(WORK ORDER): Nothing in the records may be dropped. Retype them all exactly.

(RECORD EXCERPTS):

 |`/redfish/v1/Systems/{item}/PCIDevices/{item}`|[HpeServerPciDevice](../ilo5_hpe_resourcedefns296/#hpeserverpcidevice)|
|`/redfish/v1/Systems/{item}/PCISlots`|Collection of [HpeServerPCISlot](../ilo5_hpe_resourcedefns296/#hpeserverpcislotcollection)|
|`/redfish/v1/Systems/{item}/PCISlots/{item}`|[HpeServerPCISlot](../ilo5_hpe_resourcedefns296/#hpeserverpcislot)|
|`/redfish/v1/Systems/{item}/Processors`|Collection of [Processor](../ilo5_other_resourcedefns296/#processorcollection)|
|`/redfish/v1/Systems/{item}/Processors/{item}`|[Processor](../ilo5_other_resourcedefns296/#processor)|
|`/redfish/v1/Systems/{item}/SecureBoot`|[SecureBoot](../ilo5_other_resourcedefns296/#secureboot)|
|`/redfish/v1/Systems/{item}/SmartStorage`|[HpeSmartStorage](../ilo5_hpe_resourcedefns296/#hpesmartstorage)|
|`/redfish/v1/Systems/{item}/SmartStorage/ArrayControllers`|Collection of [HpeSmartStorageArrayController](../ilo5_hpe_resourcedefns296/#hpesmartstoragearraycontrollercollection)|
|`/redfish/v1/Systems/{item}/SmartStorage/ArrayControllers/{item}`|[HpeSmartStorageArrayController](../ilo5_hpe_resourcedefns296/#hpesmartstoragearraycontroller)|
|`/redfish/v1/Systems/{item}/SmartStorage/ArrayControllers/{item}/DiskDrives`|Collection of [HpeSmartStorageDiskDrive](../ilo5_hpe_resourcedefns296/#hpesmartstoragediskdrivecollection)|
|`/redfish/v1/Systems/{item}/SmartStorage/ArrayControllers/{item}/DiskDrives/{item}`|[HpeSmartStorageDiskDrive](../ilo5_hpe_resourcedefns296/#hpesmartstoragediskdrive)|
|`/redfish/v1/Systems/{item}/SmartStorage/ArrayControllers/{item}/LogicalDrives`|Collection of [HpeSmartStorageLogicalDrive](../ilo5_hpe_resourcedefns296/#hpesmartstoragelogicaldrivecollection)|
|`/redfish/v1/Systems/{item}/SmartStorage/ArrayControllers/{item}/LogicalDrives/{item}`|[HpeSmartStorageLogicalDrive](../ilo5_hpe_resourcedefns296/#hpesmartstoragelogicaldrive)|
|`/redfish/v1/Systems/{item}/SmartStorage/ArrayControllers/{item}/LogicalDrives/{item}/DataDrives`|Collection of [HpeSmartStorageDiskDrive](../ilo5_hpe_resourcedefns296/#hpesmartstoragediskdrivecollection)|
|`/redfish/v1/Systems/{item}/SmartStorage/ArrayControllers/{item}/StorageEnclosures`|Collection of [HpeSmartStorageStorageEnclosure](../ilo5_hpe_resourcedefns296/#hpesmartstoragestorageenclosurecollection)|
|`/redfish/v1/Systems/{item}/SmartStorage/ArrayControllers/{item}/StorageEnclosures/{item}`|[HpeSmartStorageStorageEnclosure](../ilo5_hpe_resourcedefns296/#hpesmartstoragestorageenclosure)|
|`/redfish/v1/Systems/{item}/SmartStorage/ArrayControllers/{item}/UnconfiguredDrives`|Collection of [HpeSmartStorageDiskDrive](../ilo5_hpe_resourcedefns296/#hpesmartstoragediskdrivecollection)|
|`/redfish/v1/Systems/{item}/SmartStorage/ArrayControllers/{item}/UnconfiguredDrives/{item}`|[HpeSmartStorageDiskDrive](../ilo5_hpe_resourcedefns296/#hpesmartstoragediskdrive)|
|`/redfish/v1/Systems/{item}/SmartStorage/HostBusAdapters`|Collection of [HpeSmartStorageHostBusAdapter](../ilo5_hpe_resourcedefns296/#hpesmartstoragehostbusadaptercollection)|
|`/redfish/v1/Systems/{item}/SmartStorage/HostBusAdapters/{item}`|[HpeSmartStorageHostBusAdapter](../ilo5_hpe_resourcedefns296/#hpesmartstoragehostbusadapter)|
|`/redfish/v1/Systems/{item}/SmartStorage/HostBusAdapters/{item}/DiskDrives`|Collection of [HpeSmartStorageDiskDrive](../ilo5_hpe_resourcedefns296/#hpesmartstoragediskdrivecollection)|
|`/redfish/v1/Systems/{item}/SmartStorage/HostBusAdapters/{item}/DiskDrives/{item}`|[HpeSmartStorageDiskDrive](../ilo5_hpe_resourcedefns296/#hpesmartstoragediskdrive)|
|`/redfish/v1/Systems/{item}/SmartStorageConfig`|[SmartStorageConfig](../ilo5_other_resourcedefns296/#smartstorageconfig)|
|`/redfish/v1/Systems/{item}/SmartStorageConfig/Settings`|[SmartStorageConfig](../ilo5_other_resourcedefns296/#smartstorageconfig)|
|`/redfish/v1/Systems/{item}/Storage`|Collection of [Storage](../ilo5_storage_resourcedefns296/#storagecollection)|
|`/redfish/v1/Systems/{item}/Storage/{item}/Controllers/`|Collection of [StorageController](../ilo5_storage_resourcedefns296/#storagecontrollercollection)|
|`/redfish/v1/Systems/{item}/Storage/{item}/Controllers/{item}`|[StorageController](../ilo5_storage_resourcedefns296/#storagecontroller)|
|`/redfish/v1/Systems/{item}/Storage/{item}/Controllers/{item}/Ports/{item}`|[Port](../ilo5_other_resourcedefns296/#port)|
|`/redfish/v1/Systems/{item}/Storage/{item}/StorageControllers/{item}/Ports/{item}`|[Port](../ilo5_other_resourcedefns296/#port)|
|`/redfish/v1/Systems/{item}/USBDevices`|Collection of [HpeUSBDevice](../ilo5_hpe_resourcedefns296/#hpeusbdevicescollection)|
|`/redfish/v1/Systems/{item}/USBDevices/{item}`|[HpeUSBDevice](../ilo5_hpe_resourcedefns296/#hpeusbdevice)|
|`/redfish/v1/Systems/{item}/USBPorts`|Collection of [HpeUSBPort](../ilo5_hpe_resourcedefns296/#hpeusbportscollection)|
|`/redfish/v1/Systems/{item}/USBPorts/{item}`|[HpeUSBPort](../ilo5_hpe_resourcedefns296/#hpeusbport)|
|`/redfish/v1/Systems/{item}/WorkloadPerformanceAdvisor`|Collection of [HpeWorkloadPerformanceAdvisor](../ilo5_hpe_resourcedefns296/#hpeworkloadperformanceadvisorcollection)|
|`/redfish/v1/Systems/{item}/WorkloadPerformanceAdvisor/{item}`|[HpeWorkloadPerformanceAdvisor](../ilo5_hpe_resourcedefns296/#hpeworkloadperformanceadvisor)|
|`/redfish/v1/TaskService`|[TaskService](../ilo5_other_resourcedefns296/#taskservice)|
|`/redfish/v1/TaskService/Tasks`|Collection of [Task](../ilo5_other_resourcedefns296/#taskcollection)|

(ANSWER FOR THE TASK):
 |`/redfish/v1/Systems/{item}/PCIDevices/{item}`|[HpeServerPciDevice](../ilo5_hpe_resourcedefns296/#hpeserverpcidevice)|
|`/redfish/v1/Systems/{item}/PCISlots`|Collection of [HpeServerPCISlot](../ilo5_hpe_resourcedefns296/#hpeserverpcislotcollection)|
|`/redfish/v1/Systems/{item}/PCISlots/{item}`|[HpeServerPCISlot](../ilo5_hpe_resourcedefns296/#hpeserverpcislot)|
|`/redfish/v1/Systems/{item}/Processors`|Collection of [Processor](../ilo5_other_resourcedefns296/#processorcollection)|
|`/redfish/v1/Systems/{item}/Processors/{item}`|[Processor](../ilo5_other_resourcedefns296/#processor)|
|`/redfish/v1/Systems/{item}/SecureBoot`|[SecureBoot](../ilo5_other_resourcedefns296/#secureboot)|
|`/redfish/v1/Systems/{item}/SmartStorage`|[HpeSmartStorage](../ilo5_hpe_resourcedefns296/#hpesmartstorage)|
|`/redfish/v1/Systems/{item}/SmartStorage/ArrayControllers`|Collection of [HpeSmartStorageArrayController](../ilo5_hpe_resourcedefns296/#hpesmartstoragearraycontrollercollection)|
|`/redfish/v1/Systems/{item}/SmartStorage/ArrayControllers/{item}`|[HpeSmartStorageArrayController](../ilo5_hpe_resourcedefns296/#hpesmartstoragearraycontroller)|
|`/redfish/v1/Systems/{item}/SmartStorage/ArrayControllers/{item}/DiskDrives`|Collection of [HpeSmartStorageDiskDrive](../ilo5_hpe_resourcedefns296/#hpesmartstoragediskdrivecollection)|
|`/redfish/v1/Systems/{item}/SmartStorage/ArrayControllers/{item}/DiskDrives/{item}`|[HpeSmartStorageDiskDrive](../ilo5_hpe_resourcedefns296/#hpesmartstoragediskdrive)|
|`/redfish/v1/Systems/{item}/SmartStorage/ArrayControllers/{item}/LogicalDrives`|Collection of [HpeSmartStorageLogicalDrive](../ilo5_hpe_resourcedefns296/#hpesmartstoragelogicaldrivecollection)|
|`/redfish/v1/Systems/{item}/SmartStorage/ArrayControllers/{item}/LogicalDrives/{item}`|[HpeSmartStorageLogicalDrive](../ilo5_hpe_resourcedefns296/#hpesmartstoragelogicaldrive)|
|`/redfish/v1/Systems/{item}/SmartStorage/ArrayControllers/{item}/LogicalDrives/{item}/DataDrives`|Collection of [HpeSmartStorageDiskDrive](../ilo5_hpe_resourcedefns296/#hpesmartstoragediskdrivecollection)|
|`/redfish/v1/Systems/{item}/SmartStorage/ArrayControllers/{item}/StorageEnclosures`|Collection of [HpeSmartStorageStorageEnclosure](../ilo5_hpe_resourcedefns296/#hpesmartstoragestorageenclosurecollection)|
|`/redfish/v1/Systems/{item}/SmartStorage/ArrayControllers/{item}/StorageEnclosures/{item}`|[HpeSmartStorageStorageEnclosure](../ilo5_hpe_resourcedefns296/#hpesmartstoragestorageenclosure)|
|`/redfish/v1/Systems/{item}/SmartStorage/ArrayControllers/{item}/UnconfiguredDrives`|Collection of [HpeSmartStorageDiskDrive](../ilo5_hpe_resourcedefns296/#hpesmartstoragediskdrivecollection)|
|`/redfish/v1/Systems/{item}/SmartStorage/ArrayControllers/{item}/UnconfiguredDrives/{item}`|[HpeSmartStorageDiskDrive](../ilo5_hpe_resourcedefns296/#hpesmartstoragediskdrive)|
|`/redfish/v1/Systems/{item}/SmartStorage/HostBusAdapters`|Collection of [HpeSmartStorageHostBusAdapter](../ilo5_hpe_resourcedefns296/#hpesmartstoragehostbusadaptercollection)|
|`/redfish/v1/Systems/{item}/SmartStorage/HostBusAdapters/{item}`|[HpeSmartStorageHostBusAdapter](../ilo5_hpe_resourcedefns296/#hpesmartstoragehostbusadapter)|
|`/redfish/v1/Systems/{item}/SmartStorage/HostBusAdapters/{item}/DiskDrives`|Collection of [HpeSmartStorageDiskDrive](../ilo5_hpe_resourcedefns296/#hpesmartstoragediskdrivecollection)|
|`/redfish/v1/Systems/{item}/SmartStorage/HostBusAdapters/{item}/DiskDrives/{item}`|[HpeSmartStorageDiskDrive](../ilo5_hpe_resourcedefns296/#hpesmartstoragediskdrive)|
|`/redfish/v1/Systems/{item}/SmartStorageConfig`|[SmartStorageConfig](../ilo5_other_resourcedefns296/#smartstorageconfig)|
|`/redfish/v1/Systems/{item}/SmartStorageConfig/Settings`|[SmartStorageConfig](../ilo5_other_resourcedefns296/#smartstorageconfig)|
|`/redfish/v1/Systems/{item}/Storage`|Collection of [Storage](../ilo5_storage_resourcedefns296/#storagecollection)|
|`/redfish/v1/Systems/{item}/Storage/{item}/Controllers/`|Collection of [StorageController](../ilo5_storage_resourcedefns296/#storagecontrollercollection)|
|`/redfish/v1/Systems/{item}/Storage/{item}/Controllers/{item}`|[StorageController](../ilo5_storage_resourcedefns296/#storagecontroller)|
|`/redfish/v1/Systems/{item}/Storage/{item}/Controllers/{item}/Ports/{item}`|[Port](../ilo5_other_resourcedefns296/#port)|
|`/redfish/v1/Systems/{item}/Storage/{item}/StorageControllers/{item}/Ports/{item}`|[Port](../ilo5_other_resourcedefns296/#port)|
|`/redfish/v1/Systems/{item}/USBDevices`|Collection of [HpeUSBDevice](../ilo5_hpe_resourcedefns296/#hpeusbdevicescollection)|
|`/redfish/v1/Systems/{item}/USBDevices/{item}`|[HpeUSBDevice](../ilo5_hpe_resourcedefns296/#hpeusbdevice)|
|`/redfish/v1/Systems/{item}/USBPorts`|Collection of [HpeUSBPort](../ilo5_hpe_resourcedefns296/#hpeusbportscollection)|
|`/redfish/v1/Systems/{item}/USBPorts/{item}`|[HpeUSBPort](../ilo5_hpe_resourcedefns296/#hpeusbport)|
|`/redfish/v1/Systems/{item}/WorkloadPerformanceAdvisor`|Collection of [HpeWorkloadPerformanceAdvisor](../ilo5_hpe_resourcedefns296/#hpeworkloadperformanceadvisorcollection)|
|`/redfish/v1/Systems/{item}/WorkloadPerformanceAdvisor/{item}`|[HpeWorkloadPerformanceAdvisor](../ilo5_hpe_resourcedefns296/#hpeworkloadperformanceadvisor)|
|`/redfish/v1/TaskService`|[TaskService](../ilo5_other_resourcedefns296/#taskservice)|
|`/redfish/v1/TaskService/Tasks`|Collection of [Task](../ilo5_other_resourcedefns296/#taskcollection)|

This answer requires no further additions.